I started this blog 3 years ago, with a desire to be authentic, expose my real struggles as a Christian and share my faith in God, so that I might encourage others and bring glory to His name, as well as shatter any expectation that Christians are perfect. We are not, but by the grace of God, we are forgiven. This next story is not an easy one for me to tell, but I believe it needs to be told.
There are many stories in my past, none of which, reveal who I am, but they have all made me who I am. I feel like I played so many different characters in my life, due in part, to my own insecurities. My attempts to find my identity became a lot like shopping for clothes. I’d try them on, only to realize how grossly mis-fit they were, but not before getting stuck in them. Getting out usually involved ripping them off and unfortunately, many hearts were left in need of a great mender. Thank God, there is one.
I have not talked about this particular story much, mostly because I’ve denied it having any relevance in my life at all. For 25 years, it remained, as I saw it; a wasted fragment of my youth much too embarrassing to talk about. But God has a gentle way of revealing the significance of everything in my life to teach and draw me closer to Him. And at 45, I can now say with confidence that nothing is ever without meaning or purpose. So, here it goes…
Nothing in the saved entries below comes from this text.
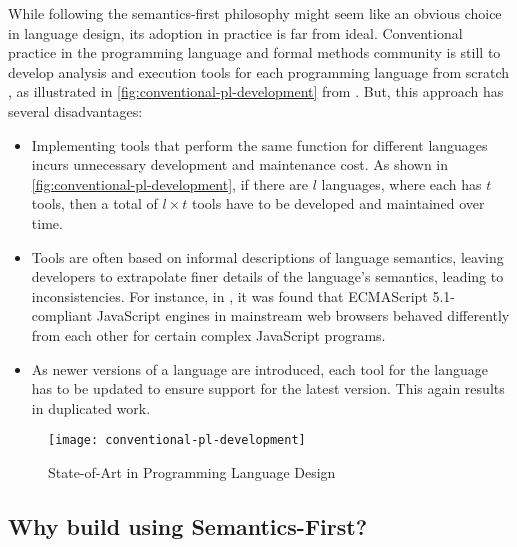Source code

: While following the semantics-first philosophy might seem like an obvious choice
in language design, its adoption in practice is far from ideal.
Conventional practice in the programming language and formal
methods community is still to develop analysis and execution tools for each
programming language from scratch \cite{ChenSETSS19}, as illustrated
in \autoref{fig:conventional-pl-development} from
\cite{ChenSETSS19}. But, this approach has several
disadvantages:
\begin{itemize}
  \item Implementing tools that perform the same function for
    different languages incurs unnecessary development and maintenance cost.
    As shown in \autoref{fig:conventional-pl-development}, if there are
    $l$ languages, where each has $t$ tools, then a total of $l \times t$
    tools have to be developed and maintained over time.
  \item Tools are often based on informal descriptions of language semantics,
    leaving developers to extrapolate finer details of the language's semantics,
    leading to inconsistencies.
    For instance, in \cite{ParkPLDI15}, it was found
    that ECMAScript 5.1-compliant JavaScript engines
    in mainstream web browsers behaved differently from each other
    for certain complex JavaScript programs.
  \item As newer versions of a language are introduced, each
    tool for the language has to be updated to ensure support for the latest
    version. This again results in duplicated work.
\end{itemize}
\begin{figure}[t!]
  \centering
  \texttt{[image: conventional-pl-development]}
  \caption{State-of-Art in Programming Language Design}\label{fig:conventional-pl-development}
\end{figure}

\subsection{Why build \CDSSs{} using Semantics-First?}\label{sec:why-use-semantics-first}

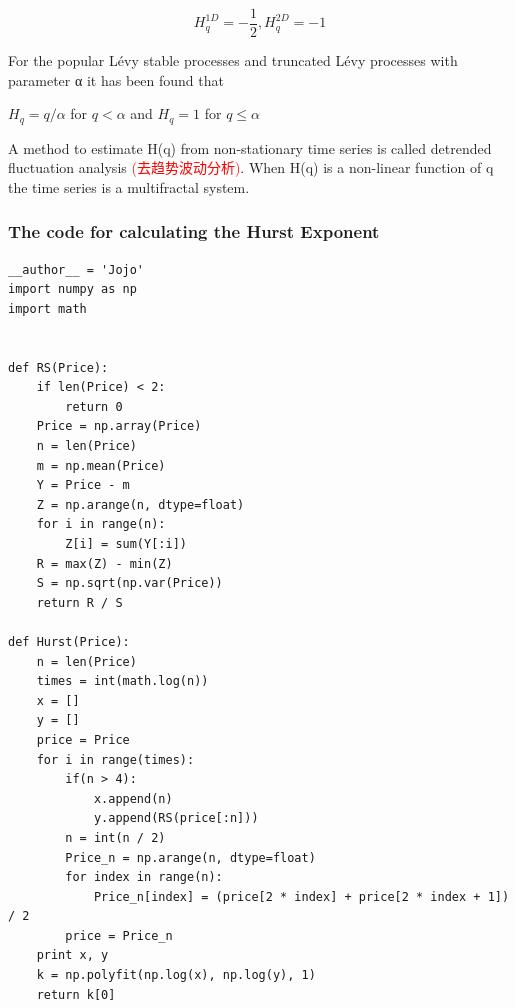 \documentclass[12pt]{article}
\newcommand{\red}[1]{  \textcolor{red}  {#1}}   %
\begin{document}
$$H^{1D}_q = -\frac{1}{2}, H^{2D}_q = -1$$

For the popular Lévy stable processes and truncated Lévy processes with parameter α it has been found that

$H_q = q/\alpha$ for $q < \alpha$ and $H_q = 1$ for $q \le \alpha$

A method to estimate H(q) from non-stationary time series is called detrended fluctuation analysis\red{(去趋势波动分析)}. When H(q) is a non-linear function of q the time series is a multifractal system.

\subsubsection{The code for calculating the Hurst Exponent}
\begin{lstlisting}
__author__ = 'Jojo'
import numpy as np
import math


def RS(Price):
    if len(Price) < 2:
        return 0
    Price = np.array(Price)
    n = len(Price)
    m = np.mean(Price)
    Y = Price - m
    Z = np.arange(n, dtype=float)
    for i in range(n):
        Z[i] = sum(Y[:i])
    R = max(Z) - min(Z)
    S = np.sqrt(np.var(Price))
    return R / S

def Hurst(Price):
    n = len(Price)
    times = int(math.log(n))
    x = []
    y = []
    price = Price
    for i in range(times):
        if(n > 4):
            x.append(n)
            y.append(RS(price[:n]))
        n = int(n / 2)
        Price_n = np.arange(n, dtype=float)
        for index in range(n):
            Price_n[index] = (price[2 * index] + price[2 * index + 1]) / 2
        price = Price_n
    print x, y
    k = np.polyfit(np.log(x), np.log(y), 1)
    return k[0]
\end{lstlisting}
\end{document}
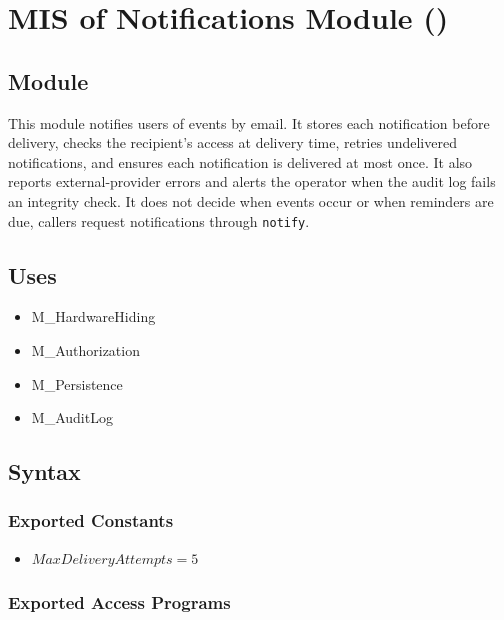 \documentclass[12pt, titlepage]{article}
\newcommand{\moduleid}[1]{\texttt{\detokenize{#1}}}
\begin{document}
\newpage

\section[MIS of Notifications Module]{MIS of Notifications Module (\moduleid{M_Notifications})}
\label{M_Notifications}

\subsection{Module}

This module notifies users of events by email.
It stores each notification before delivery, checks the recipient's access at delivery time,
retries undelivered notifications, and ensures each notification is delivered at most once.
It also reports external-provider errors and alerts the operator when the audit log fails an integrity check.
It does not decide when events occur or when reminders are due, callers request notifications through \texttt{notify}.

\subsection{Uses}

\begin{itemize}
    \item M\_HardwareHiding
    \item M\_Authorization
    \item M\_Persistence
    \item M\_AuditLog
\end{itemize}

\subsection{Syntax}

\subsubsection{Exported Constants}
\begin{itemize}
    \item $\mathit{MaxDeliveryAttempts}=5$
\end{itemize}

\subsubsection{Exported Access Programs}
\end{document}
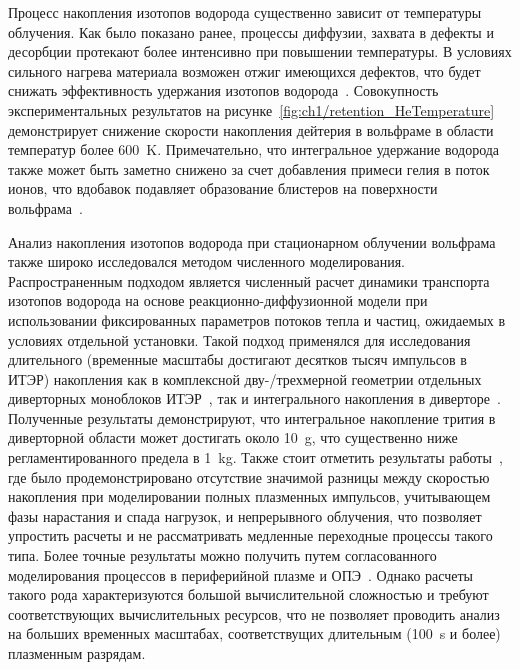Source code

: Процесс накопления изотопов водорода существенно зависит от температуры облучения. Как было показано ранее, процессы диффузии, захвата в дефекты и десорбции протекают более интенсивно при повышении температуры. В условиях сильного нагрева материала возможен отжиг имеющихся дефектов, что будет снижать эффективность удержания изотопов водорода~\cite{Dark2024}. Совокупность экспериментальных результатов на рисунке~\cref{fig:ch1/retention_HeTemperature} демонстрирует снижение скорости накопления дейтерия в вольфраме в области температур более \SI{600}{\kelvin}. Примечательно, что интегральное удержание водорода также может быть заметно снижено за счет добавления примеси гелия в поток ионов, что вдобавок подавляет образование блистеров на поверхности вольфрама~\cite{Baldwin2011}. 

Анализ накопления изотопов водорода при стационарном облучении вольфрама также широко исследовался методом численного моделирования. Распространенным подходом является численный расчет динамики транспорта изотопов водорода на основе реакционно-диффузионной модели при использовании фиксированных параметров потоков тепла и частиц, ожидаемых в условиях отдельной установки. Такой подход применялся для исследования длительного (временные масштабы достигают десятков тысяч импульсов в ИТЭР) накопления как в комплексной дву-/трехмерной геометрии отдельных диверторных моноблоков ИТЭР~\cite{Delaporte-Mathurin2019,Hodille2021_2,Delaporte-Mathurin2021}, так и интегрального накопления в диверторе~\cite{Delaporte-Mathurin2020, Delaporte-Mathurin2021_2}. Полученные результаты демонстрируют, что интегральное накопление трития в диверторной области может достигать около \SI{10}{\gram}, что существенно ниже регламентированного предела в \SI{1}{\kilogram}. Также стоит отметить результаты работы~\cite{Hodille2021_2}, где было продемонстрировано отсутствие значимой разницы между скоростью накопления при моделировании полных плазменных импульсов, учитывающем фазы нарастания и спада нагрузок, и непрерывного облучения, что позволяет упростить расчеты и не рассматривать медленные переходные процессы такого типа. Более точные результаты можно получить путем согласованного моделирования процессов в периферийной плазме и ОПЭ~\cite{Smirnov2020,Lasa2024,Smirnov2024}. Однако расчеты такого рода характеризуются большой вычислительной сложностью и требуют соответствующих вычислительных ресурсов, что не позволяет проводить анализ на больших временных масштабах, соответствущих длительным (\SI{100}{\second} и более) плазменным разрядам.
Once upon a time, there was a young girl who began ‘shopping’ for identity, purpose and love to fill her empty closet. She was 18, raised in a Christian home and preparing for high school graduation when she met a popular college pastor at a church in San Diego. In her very young and naive eyes, he was a leader and she was drawn to him, like a groupie to a rock star. He was 10 years older and many thought she’d never gain his attention, nor should she try, due to many arguable reasons. But because she was a determined little girl, she set out to prove them all wrong. However, her passion became an obsession that she misinterpreted for love and devotion, that ultimately led to marriage at the age of 20. She thought she loved him. She also thought she loved God, but at that age, love for man or for God are not easily understood.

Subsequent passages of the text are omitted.